Die Temperaturen sind winterlich an den Feiertagen. Aber Schnee ist kaum in Sicht. Lediglich im Süden kann es gebietsweise schneien. Dafür könnte es das kälteste Weihnachten seit 15 Jahren werden.

Frostig - aber wenig Aussicht auf Schnee.
Veröffentlicht am 23. Dezember 2025 um 15:22 Uhr von dpa

Zu Weihnachten wird es kalt in Deutschland. Nach Angaben des Deutschen Wetterdienstes könnte es sogar das kälteste Weihnachten seit 15 Jahren werden. So würden die bundesweiten Durchschnittstemperaturen zusammengefasst über die drei Tage hinweg voraussichtlich im Bereich von etwa minus zwei bis minus drei Grad liegen, sagte Meteorologe Nico Bauer. 

Zwar habe es 2021 am zweiten Feiertag einen Mittelwert von minus 2,5 Grad gegeben hat. «Wenn wir aber alle drei Tagen nehmen, wird dieses Weihnachten wohl das kälteste seit 15 Jahren.» 

Denn: «Das letzte Mal, dass wir an Weihnachten eine richtig kalte Witterung hatten, war im Jahr 2010», erklärt er. «Damals hatten wir nicht nur eine richtige Kälte, sondern verbreitet weiße Weihnachten und eine richtig dicke Schneedecke.» Die Chancen auf Schnee sind in diesem Jahr aber gering. So könnte es nur gebietsweise im Süden schneien - und auch dort sind lediglich kleine Mengen zu erwarten. 
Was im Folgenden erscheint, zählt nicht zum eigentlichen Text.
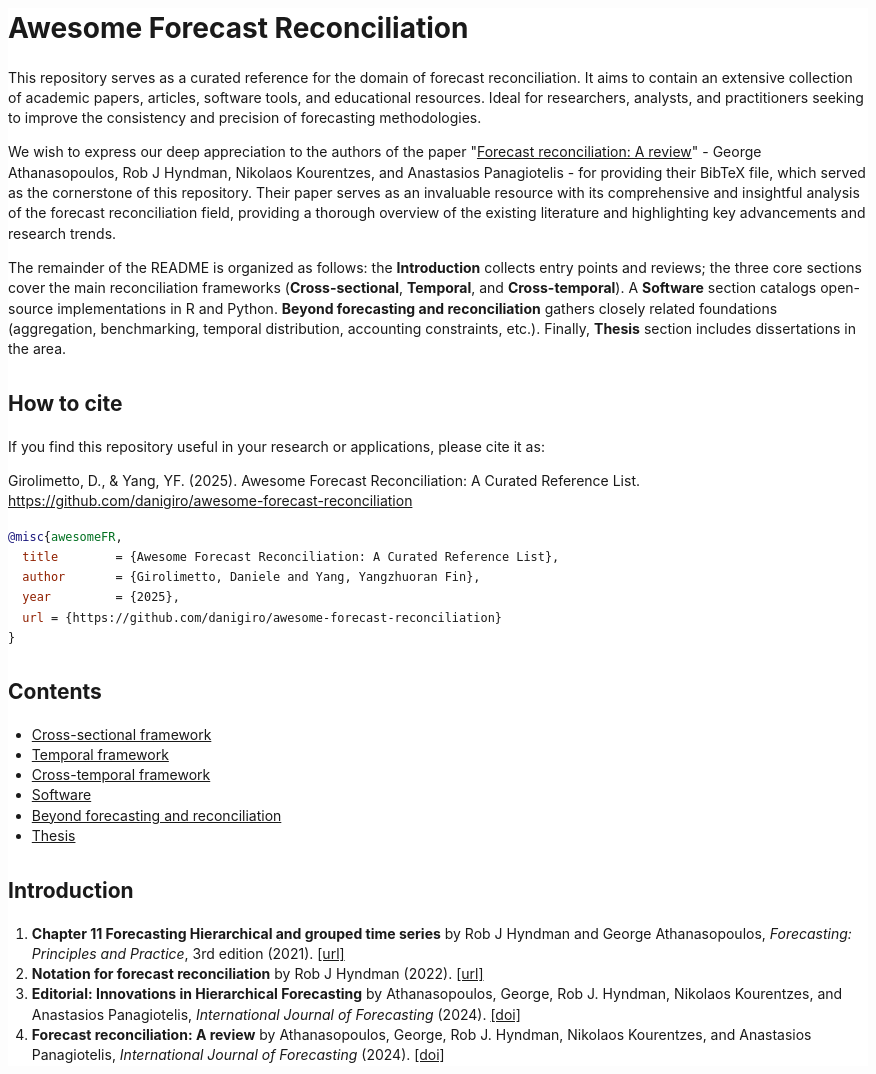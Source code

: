# Awesome Forecast Reconciliation
This repository serves as a curated reference for the domain of forecast reconciliation. It aims to contain an extensive collection of academic papers, articles, software tools, and educational resources. Ideal for researchers, analysts, and practitioners seeking to improve the consistency and precision of forecasting methodologies.

We wish to express our deep appreciation to the authors of the paper "[Forecast reconciliation: A review](https://robjhyndman.com/publications/hfreview.html)" - George Athanasopoulos, Rob J Hyndman, Nikolaos Kourentzes, and Anastasios Panagiotelis - for providing their BibTeX file, which served as the cornerstone of this repository. Their paper serves as an invaluable resource with its comprehensive and insightful analysis of the forecast reconciliation field, providing a thorough overview of the existing literature and highlighting key advancements and research trends.

The remainder of the README is organized as follows: the **Introduction** collects entry points and reviews; the three core sections cover the main reconciliation frameworks (**Cross-sectional**, **Temporal**, and **Cross-temporal**). A **Software** section catalogs open-source implementations in R and Python. **Beyond forecasting and reconciliation** gathers closely related foundations (aggregation, benchmarking, temporal distribution, accounting constraints, etc.). Finally, **Thesis** section includes dissertations in the area. 


## How to cite

If you find this repository useful in your research or applications, please cite it as:

Girolimetto, D., & Yang, YF. (2025). Awesome Forecast Reconciliation: A Curated Reference List. https://github.com/danigiro/awesome-forecast-reconciliation

```bibtex
@misc{awesomeFR,
  title        = {Awesome Forecast Reconciliation: A Curated Reference List},
  author       = {Girolimetto, Daniele and Yang, Yangzhuoran Fin},
  year         = {2025},
  url = {https://github.com/danigiro/awesome-forecast-reconciliation}
}
```


## Contents

- [Cross-sectional framework](#csframe)
- [Temporal framework](#teframe)
- [Cross-temporal framework](#ctframe)
- [Software](#soft)
- [Beyond forecasting and reconciliation](#beyond)
- [Thesis](#Thesis)

## Introduction
1. **Chapter 11 Forecasting Hierarchical and grouped time series** by Rob J Hyndman and George Athanasopoulos, _Forecasting: Principles and Practice_, 3rd edition (2021). [[url]](https://otexts.com/fpp3/hierarchical.html)
1. **Notation for forecast reconciliation** by Rob J Hyndman (2022). [[url]](https://robjhyndman.com/hyndsight/reconciliation-notation.html)
1. **Editorial: Innovations in Hierarchical Forecasting** by Athanasopoulos, George, Rob J. Hyndman, Nikolaos Kourentzes, and Anastasios Panagiotelis, _International Journal of Forecasting_ (2024). [[doi]](https://doi.org/10.1016/j.ijforecast.2024.01.003)
1. **Forecast reconciliation: A review** by Athanasopoulos, George, Rob J. Hyndman, Nikolaos Kourentzes, and Anastasios Panagiotelis, _International Journal of Forecasting_ (2024). [[doi]](https://doi.org/10.1016/j.ijforecast.2023.10.010)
Vergangene Weihnachtsfeste waren eher mild

«Dass es das kälteste Weihnachten seit 15 Jahren werden könnte, liege auch daran, dass die vergangenen Weihnachtsfeste eher mild ausgefallen waren», sagt Bauer. «In den letzten 30 Jahren hatten wir mehrere Weihnachtsfeste, die ähnlich kalt waren.»

Im Jahr 2010 lag die Durchschnittstemperatur über alle drei Tage hinweg - also von Heiligabend bis 2. Weihnachtsfeiertag - bei minus 5,2 Grad. In diesen Wert fließen alle DWD-Messtationen in Deutschland unterhalb von 920 Metern ein. 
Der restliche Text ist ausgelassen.